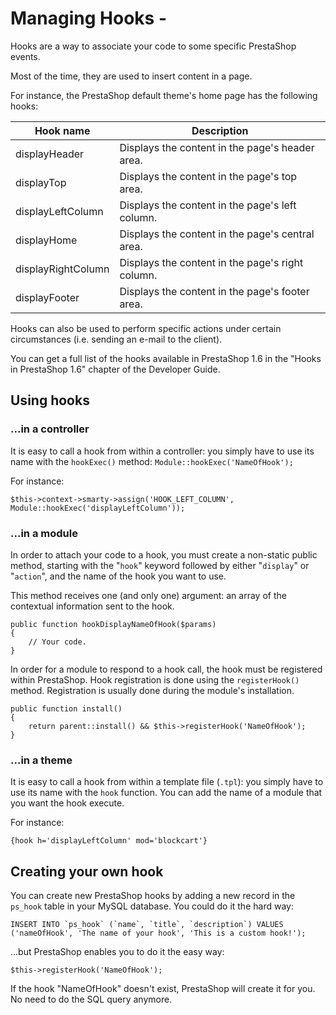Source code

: # Managing Hooks -

Hooks are a way to associate your code to some specific PrestaShop events.

Most of the time, they are used to insert content in a page.

For instance, the PrestaShop default theme's home page has the following hooks:

| Hook name          | Description                                      |
| ------------------ | ------------------------------------------------ |
| displayHeader      | Displays the content in the page's header area.  |
| displayTop         | Displays the content in the page's top area.     |
| displayLeftColumn  | Displays the content in the page's left column.  |
| displayHome        | Displays the content in the page's central area. |
| displayRightColumn | Displays the content in the page's right column. |
| displayFooter      | Displays the content in the page's footer area.  |

Hooks can also be used to perform specific actions under certain circumstances (i.e. sending an e-mail to the client).

You can get a full list of the hooks available in PrestaShop 1.6 in the "Hooks in PrestaShop 1.6" chapter of the Developer Guide.

## Using hooks <a href="#managinghooks-usinghooks" id="managinghooks-usinghooks"></a>

### ...in a controller <a href="#managinghooks-...inacontroller" id="managinghooks-...inacontroller"></a>

It is easy to call a hook from within a controller: you simply have to use its name with the `hookExec()` method: `Module::hookExec('NameOfHook');`

For instance:

```
$this->context->smarty->assign('HOOK_LEFT_COLUMN', Module::hookExec('displayLeftColumn'));
```

### ...in a module <a href="#managinghooks-...inamodule" id="managinghooks-...inamodule"></a>

In order to attach your code to a hook, you must create a non-static public method, starting with the "`hook`" keyword followed by either "`display`" or "`action`", and the name of the hook you want to use.

This method receives one (and only one) argument: an array of the contextual information sent to the hook.

```
public function hookDisplayNameOfHook($params)
{
    // Your code.
}
```

In order for a module to respond to a hook call, the hook must be registered within PrestaShop. Hook registration is done using the `registerHook()` method. Registration is usually done during the module's installation.

```
public function install()
{
    return parent::install() && $this->registerHook('NameOfHook');
}
```

### ...in a theme <a href="#managinghooks-...inatheme" id="managinghooks-...inatheme"></a>

It is easy to call a hook from within a template file (`.tpl`): you simply have to use its name with the `hook` function. You can add the name of a module that you want the hook execute.

For instance:

```
{hook h='displayLeftColumn' mod='blockcart'}
```

## Creating your own hook <a href="#managinghooks-creatingyourownhook" id="managinghooks-creatingyourownhook"></a>

You can create new PrestaShop hooks by adding a new record in the `ps_hook` table in your MySQL database. You could do it the hard way:

```
INSERT INTO `ps_hook` (`name`, `title`, `description`) VALUES ('nameOfHook', 'The name of your hook', 'This is a custom hook!');
```

...but PrestaShop enables you to do it the easy way:

```
$this->registerHook('NameOfHook');
```

If the hook "NameOfHook" doesn't exist, PrestaShop will create it for you. No need to do the SQL query anymore.

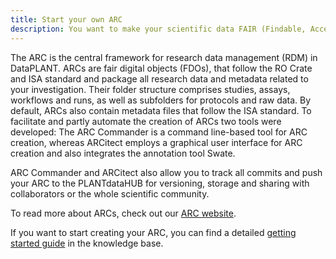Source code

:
 ```yaml
---
title: Start your own ARC
description: You want to make your scientific data FAIR (Findable, Accessible, Interoperable, and Reusable)? Start now with our Annotated Research Context (ARC).
---
```


The ARC is the central framework for research data management (RDM) in DataPLANT.
ARCs are fair digital objects (FDOs), that follow the RO Crate and ISA standard and package all research data and metadata related to your investigation.
Their folder structure comprises studies, assays, workflows and runs, as well as subfolders for protocols and raw data.
By default, ARCs also contain metadata files that follow the ISA standard.
To facilitate and partly automate the creation of ARCs two tools were developed: The ARC Commander is a command line-based tool for ARC creation, whereas ARCitect employs a graphical user interface for ARC creation and also integrates the annotation tool Swate.

ARC Commander and ARCitect also allow you to track all commits and push your ARC to the PLANTdataHUB for versioning, storage and sharing with collaborators or the whole scientific community.

To read more about ARCs, check out our [ARC website](arc-rdm.org).

If you want to start creating your ARC, you can find a detailed [getting started guide](https://nfdi4plants.github.io/nfdi4plants.knowledgebase/start-here/) in the knowledge base.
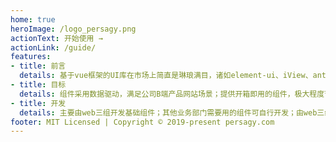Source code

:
 ```yaml
---
home: true
heroImage: /logo_persagy.png
actionText: 开始使用 →
actionLink: /guide/
features:
- title: 前言
  details: 基于vue框架的UI库在市场上简直是琳琅满目，诸如element-ui、iView、ant desigin vue，它们都服务于中后台产品，以达到快速开发的目的，从UI上来看，科技蓝、可配置性低；从产品设计上来看，大众化、没亮点；从应用场景来看，应用于简单的中后台产品；而想要达到博锐尚格的UI及产品体验标准还远远不够，所以meri-design由此应运而生。
- title: 目标
  details: 组件采用数据驱动，满足公司B端产品网站场景；提供开箱即用的组件，极大程度节省开发成本；对外提供友好的API，自由灵活的使用空间；可自定义主题。
- title: 开发
  details: 主要由web三组开发基础组件；其他业务部门需要用的组件可自行开发；由web三组拟好开发文档及开发demo说明；依赖vue打包成npm包并发布到npm官网工开发员下载安装使用；组件使用文档说用由开发组件的相关人员编撰，并提供demo演示。
footer: MIT Licensed | Copyright © 2019-present persagy.com
---
```

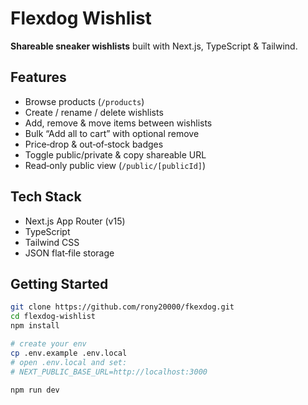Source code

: # Flexdog Wishlist

**Shareable sneaker wishlists** built with Next.js, TypeScript & Tailwind.

## Features

- Browse products (`/products`)
- Create / rename / delete wishlists
- Add, remove & move items between wishlists
- Bulk “Add all to cart” with optional remove
- Price‐drop & out‐of‐stock badges
- Toggle public/private & copy shareable URL
- Read‐only public view (`/public/[publicId]`)

## Tech Stack

- Next.js App Router (v15)
- TypeScript
- Tailwind CSS
- JSON flat‐file storage

## Getting Started

```bash
git clone https://github.com/rony20000/fkexdog.git
cd flexdog-wishlist
npm install

# create your env
cp .env.example .env.local
# open .env.local and set:
# NEXT_PUBLIC_BASE_URL=http://localhost:3000

npm run dev
```
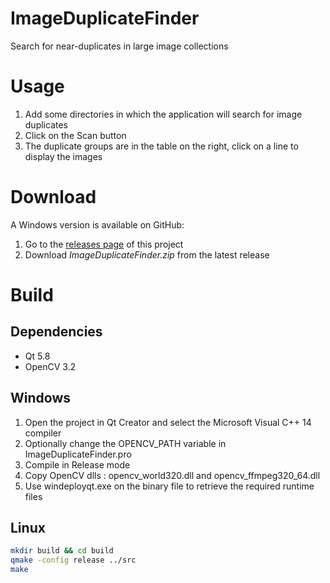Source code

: # ImageDuplicateFinder
Search for near-duplicates in large image collections


# Usage

1. Add some directories in which the application will search for image duplicates
2. Click on the Scan button
3. The duplicate groups are in the table on the right, click on a line to display the images


# Download

A Windows version is available on GitHub:
1. Go to the [releases page](https://github.com/mgaillard/ImageDuplicateFinder/releases) of this project
2. Download *ImageDuplicateFinder.zip* from the latest release


# Build

## Dependencies

- Qt 5.8
- OpenCV 3.2 

## Windows

1. Open the project in Qt Creator and select the Microsoft Visual C++ 14 compiler
2. Optionally change the OPENCV_PATH variable in ImageDuplicateFinder.pro
3. Compile in Release mode
4. Copy OpenCV dlls : opencv_world320.dll and opencv_ffmpeg320_64.dll
5. Use windeployqt.exe on the binary file to retrieve the required runtime files

## Linux

```bash
mkdir build && cd build
qmake -config release ../src
make
```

*WHAT THE TASK REQUIRES:*
State how many lines above contain the string "registerHook", with no other words.

*RESULT OF THE TASK:*
3